Organising Society, Companies and Individuals
Meaning: The Master said, ‘It is unthinkable to trust a person without credibility. Similarly, it is impossible to ride a cart or carriage without both shaft and tenon’.
Should people be restricted in order to behave “properly” in society? The passage certainly implies this. Unlike the physical links and constraints existent in mechanics, humans are controlled through less tangible methods. What sort of control is required is another question. In a Confucian’s eyes, the control mechanisms comprise of both faith and responsibility. Such are created and maintained by educating people with ethical principles and deterrence through the rule of law.

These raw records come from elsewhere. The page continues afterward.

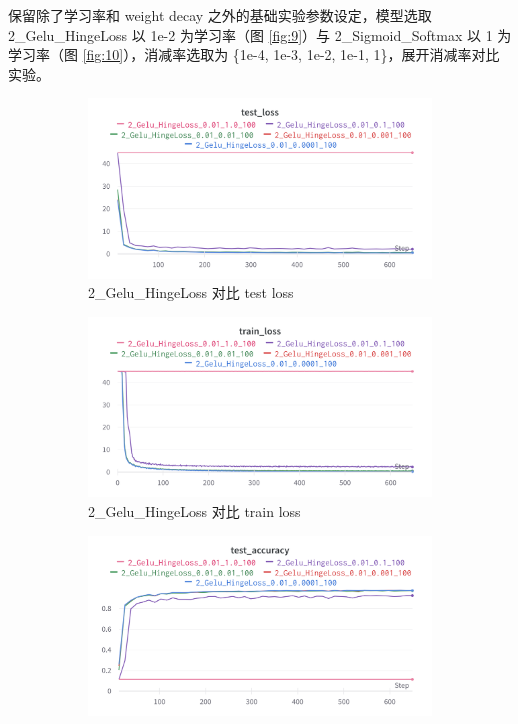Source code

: \documentclass{article}
\begin{document}
保留除了学习率和 weight decay 之外的基础实验参数设定，模型选取 2\_Gelu\_HingeLoss 以 1e-2 为学习率（图 \ref{fig:9}）与 2\_Sigmoid\_Softmax 以 1 为学习率（图 \ref{fig:10}），消减率选取为 \{1e-4, 1e-3, 1e-2, 1e-1, 1\}，展开消减率对比实验。

\begin{figure}[htbp]
	\centering
	\begin{subfigure}{0.475\textwidth}
		\centering
		\includegraphics[width=1\textwidth]{../pics/消减率_2_Gelu_HingeLoss_test_loss.png}
		\caption{2\_Gelu\_HingeLoss 对比 test loss}
	\end{subfigure}
	\begin{subfigure}{0.475\textwidth}
		\centering
		\includegraphics[width=1\textwidth]{../pics/消减率_2_Gelu_HingeLoss_train_loss.png}
		\caption{2\_Gelu\_HingeLoss 对比 train loss}
	\end{subfigure}
	\begin{subfigure}{0.475\textwidth}
		\centering
		\includegraphics[width=1\textwidth]{../pics/消减率_2_Gelu_HingeLoss_test_acc.png}

\end{subfigure}
\end{figure}
\end{document}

What is the practical significance of this passage for a modern reader of Confucius? In a highly cooperative organisation (like a modern company, for example) the effective functioning of a task-chain depends on substantial contributions from each link. An individual’s contribution is measured by credence and guaranteed by responsibility. Therefore a person without credibility cannot guarantee his contribution to a group, and thus cannot take part in the collaboration. One can obviously draw allusions to the turn of phrase “put your money where your mouth is”.

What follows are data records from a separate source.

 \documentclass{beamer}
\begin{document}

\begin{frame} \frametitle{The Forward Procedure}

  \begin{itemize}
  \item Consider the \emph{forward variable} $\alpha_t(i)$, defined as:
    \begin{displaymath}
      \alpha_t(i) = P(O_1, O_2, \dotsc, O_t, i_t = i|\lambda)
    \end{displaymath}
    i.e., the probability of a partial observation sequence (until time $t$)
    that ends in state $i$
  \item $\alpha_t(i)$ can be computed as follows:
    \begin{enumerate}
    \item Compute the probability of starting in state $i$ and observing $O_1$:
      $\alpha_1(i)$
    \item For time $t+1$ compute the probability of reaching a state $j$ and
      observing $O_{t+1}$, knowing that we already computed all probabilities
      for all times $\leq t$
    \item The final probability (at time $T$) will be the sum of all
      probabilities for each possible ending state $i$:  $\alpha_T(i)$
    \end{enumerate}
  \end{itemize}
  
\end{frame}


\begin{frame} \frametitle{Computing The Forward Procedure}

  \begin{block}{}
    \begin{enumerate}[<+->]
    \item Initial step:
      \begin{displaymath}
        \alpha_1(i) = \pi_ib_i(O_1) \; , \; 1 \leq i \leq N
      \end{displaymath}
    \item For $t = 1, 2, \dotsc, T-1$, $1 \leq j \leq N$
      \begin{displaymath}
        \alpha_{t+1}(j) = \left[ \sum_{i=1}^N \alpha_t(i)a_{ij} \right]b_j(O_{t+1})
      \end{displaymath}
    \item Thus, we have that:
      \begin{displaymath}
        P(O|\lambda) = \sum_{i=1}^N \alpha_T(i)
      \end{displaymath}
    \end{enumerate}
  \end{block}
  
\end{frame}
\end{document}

Note: As observed in this passage, the shaft and tenon of a carriage act as restraints on the shape and constraint of the structure. Analogous with human ethics, reliability and responsibility act as constraints on a person’s behaviour. This method of analogy was carried forward by Zhu Xi (朱熹) who developed the Li Xue (理學) ideology. Li Xue scholars believe that non-human objects can enlighten people about the “heavenly-principles” (天理). These heavenly-principles embody the idea of an inherent course of nature in which human beings are supposedly born with but are then lost through interactions with society (a bit like being “corrupted”). The scholars therefore encourage people to observe natural objects and comprehend the underlying principle that dominates their development, in order to do justice to these heavenly-principles.
Predicting the future
Meaning: Zizhang asked, ‘Is it possible to predict the future in ten generations?’ The Master said: ‘Comparing rituals of Yin and Xia shows the inherited and the overthrown; comparing rituals of Xia and Zhou shows the inherited and the overthrown. For the dynasties after Zhou, even a hundred generations are predictable’.

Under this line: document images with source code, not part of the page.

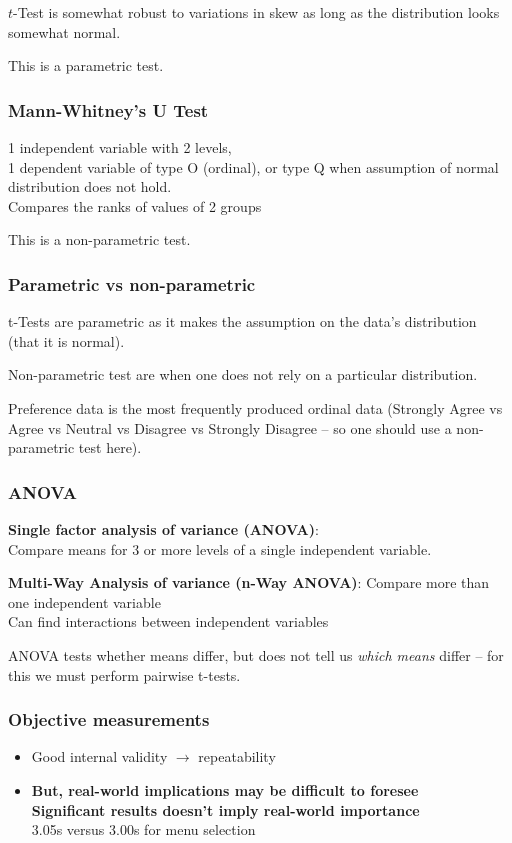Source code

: $t$-Test is somewhat robust to variations in skew as long as the distribution looks somewhat normal.

This is a parametric test.

\subsubsection{Mann-Whitney's U Test}
1 independent variable with 2 levels,\\
1 dependent variable of type O (ordinal), or type Q 
when assumption of normal distribution does not hold.\\
Compares the ranks of values of 2 groups

This is a non-parametric test.

\subsubsection{Parametric vs non-parametric}
t-Tests are parametric as it makes the assumption on the data's distribution (that it is normal). 

Non-parametric test are when one does not rely on a particular distribution.

Preference data is the most frequently produced ordinal data (Strongly Agree vs Agree vs Neutral vs Disagree vs Strongly Disagree -- so one should use a non-parametric test here).

\subsubsection{ANOVA}
\textbf{Single factor analysis of variance (ANOVA)}:\\
Compare means for 3 or more levels of a single independent variable.

\textbf{Multi-Way Analysis of variance (n-Way ANOVA)}:
Compare more than one independent variable\\
Can find interactions between independent variables

ANOVA tests whether means differ, but does not tell us \textit{which means} differ -- for this we must perform pairwise t-tests.

\subsubsection{Objective measurements}
\begin{itemize}
    \item Good internal validity $\to$ repeatability
    \item \textbf{But, real-world implications may be difficult to foresee\\
Significant results doesn’t imply real-world importance}\\
3.05s versus 3.00s for menu selection
\end{itemize}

(One generation is 30 years)
By introducing a feasible way of predicting the future, Confucius identified what he thought was the fundamental objective of the study of history: to find what defines change. The question was answered from a perspective of reviewing ritual conventions, but the methodology is applicable to all areas, including to the review of political systems, social structure and economic development. Confucius himself was a historian, who was believed to be the compiler of Shang Shu (尚書), the first history book of China and the only complete record of ancient Chinese history till Western Zhou (西周) Dynasty (about 1 century BC).
Although the political system today has been totally reformed, some ritual conventions still remain. For example, the strict social estate system is still applied in the extensive Party-controlled government agencies and public sectors. The standards of housing, canteen dining, company car and attendants are all determined by the Tier of Jurisdiction (行政级别), and some of these privileges are even regulated by official documents.
Although the study of Confucianism provides only a tiny piece in the puzzle in deciphering what “Chinese”-ness actually means, we can learn much about the history and about the early foundations of cultural attitudes that have developed up until the present.